Hi all, I'm a meteorology postgrad working with python for the first time.

I have found the location minimum in a large covariance matrix. this value
corresponds to the covariance of two points on a latitude, longitude grid.

I need to find a method to locate these two points on the lat,lon grid.

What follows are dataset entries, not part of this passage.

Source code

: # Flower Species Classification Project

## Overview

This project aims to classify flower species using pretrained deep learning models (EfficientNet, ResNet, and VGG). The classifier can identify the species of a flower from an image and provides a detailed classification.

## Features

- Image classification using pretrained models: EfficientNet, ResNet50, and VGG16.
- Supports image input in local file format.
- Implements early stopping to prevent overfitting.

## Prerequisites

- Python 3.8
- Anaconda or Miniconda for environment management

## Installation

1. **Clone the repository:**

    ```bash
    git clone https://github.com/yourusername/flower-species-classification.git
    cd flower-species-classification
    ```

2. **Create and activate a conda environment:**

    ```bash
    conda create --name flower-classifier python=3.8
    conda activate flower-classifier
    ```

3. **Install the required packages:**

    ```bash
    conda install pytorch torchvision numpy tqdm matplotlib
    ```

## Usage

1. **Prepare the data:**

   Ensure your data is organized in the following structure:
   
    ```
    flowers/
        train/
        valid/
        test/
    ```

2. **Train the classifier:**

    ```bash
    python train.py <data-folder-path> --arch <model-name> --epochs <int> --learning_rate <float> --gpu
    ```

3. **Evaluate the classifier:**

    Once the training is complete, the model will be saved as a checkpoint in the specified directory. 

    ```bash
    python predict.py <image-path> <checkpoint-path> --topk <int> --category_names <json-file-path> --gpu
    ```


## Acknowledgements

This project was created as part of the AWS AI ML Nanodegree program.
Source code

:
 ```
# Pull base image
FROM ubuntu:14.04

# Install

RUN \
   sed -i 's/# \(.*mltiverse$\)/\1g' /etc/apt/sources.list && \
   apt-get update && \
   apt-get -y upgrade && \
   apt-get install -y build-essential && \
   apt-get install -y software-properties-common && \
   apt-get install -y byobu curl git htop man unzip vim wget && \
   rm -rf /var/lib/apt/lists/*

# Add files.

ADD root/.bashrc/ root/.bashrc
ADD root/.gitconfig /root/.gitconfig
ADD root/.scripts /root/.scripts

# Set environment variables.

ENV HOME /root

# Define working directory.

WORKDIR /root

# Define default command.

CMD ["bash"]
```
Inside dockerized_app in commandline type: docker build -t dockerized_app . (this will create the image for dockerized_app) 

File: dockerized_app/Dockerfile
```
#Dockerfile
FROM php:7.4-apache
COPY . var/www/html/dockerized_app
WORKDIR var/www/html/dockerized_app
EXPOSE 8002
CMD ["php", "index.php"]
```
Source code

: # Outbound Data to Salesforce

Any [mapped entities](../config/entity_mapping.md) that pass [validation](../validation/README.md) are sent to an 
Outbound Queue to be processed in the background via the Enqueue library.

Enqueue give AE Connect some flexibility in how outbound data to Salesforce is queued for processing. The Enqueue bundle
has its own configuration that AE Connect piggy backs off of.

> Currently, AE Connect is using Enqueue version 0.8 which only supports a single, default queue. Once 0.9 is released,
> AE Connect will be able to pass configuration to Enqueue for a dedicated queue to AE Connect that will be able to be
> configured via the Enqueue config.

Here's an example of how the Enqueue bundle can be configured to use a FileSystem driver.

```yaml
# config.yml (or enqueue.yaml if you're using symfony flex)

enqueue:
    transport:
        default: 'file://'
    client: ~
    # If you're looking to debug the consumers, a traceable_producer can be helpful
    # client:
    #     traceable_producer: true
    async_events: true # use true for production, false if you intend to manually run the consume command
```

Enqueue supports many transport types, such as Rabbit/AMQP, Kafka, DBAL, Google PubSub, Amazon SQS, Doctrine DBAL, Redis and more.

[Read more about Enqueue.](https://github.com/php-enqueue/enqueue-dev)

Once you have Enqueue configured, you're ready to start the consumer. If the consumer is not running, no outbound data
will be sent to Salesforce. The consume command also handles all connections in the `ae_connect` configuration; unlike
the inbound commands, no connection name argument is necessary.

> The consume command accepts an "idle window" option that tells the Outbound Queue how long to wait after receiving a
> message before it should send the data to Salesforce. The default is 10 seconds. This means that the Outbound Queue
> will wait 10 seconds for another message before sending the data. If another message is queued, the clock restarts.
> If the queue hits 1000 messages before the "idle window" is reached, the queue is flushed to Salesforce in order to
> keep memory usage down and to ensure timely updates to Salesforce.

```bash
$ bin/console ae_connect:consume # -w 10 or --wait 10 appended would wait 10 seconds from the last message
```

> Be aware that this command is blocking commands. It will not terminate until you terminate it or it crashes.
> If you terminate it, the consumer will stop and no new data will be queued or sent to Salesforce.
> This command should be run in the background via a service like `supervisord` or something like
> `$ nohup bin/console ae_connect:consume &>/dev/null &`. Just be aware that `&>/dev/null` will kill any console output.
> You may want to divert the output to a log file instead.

this is the code i have used, where 'se' is a 3-D array of data


nt,nlat,nlon = shape(se)
nt,nlat,nlon                            # 3-D array of data taken 1464
times, over 41 latitudes and 58 longitudes
(1464, 41, 58)


m=reshape(se,(nt,nlat*nlon))    # reshape to (time,latitude longitude
data point) where 2378 = 41*58

shape(m)
(1464,2378)


covmat=cov(m)                           # calculate covariance matrix

shape(covmat)
(2378,2378)

def min(R):
      U = triu(R)                              #just use one half of the
diagonal matrix
      n = U.shape[0]
      U.flat[::n+1] = 1000000000.0    #give the diagonal elements a large
value so they wont be selected
      k = argmin(U.flat)                    #find the min value of the
flattened array
      i, j = divmod(k,n)                     #calculate the index of the
minimum data
      return i, j, R[i,j]


min(covmat)
(7, 1914, -2.3016361721151051)

so the minimum is found at (7,1914) in the covariance matrix and has a value
of -2.3

This min point corresponds to the covariance between two 'lat,lon' data
points in my (41,58) sample grid.

Is there a way i can move back from my (2378,2378) covariance matrix to see
where these two points are located on the (41, 58) grid?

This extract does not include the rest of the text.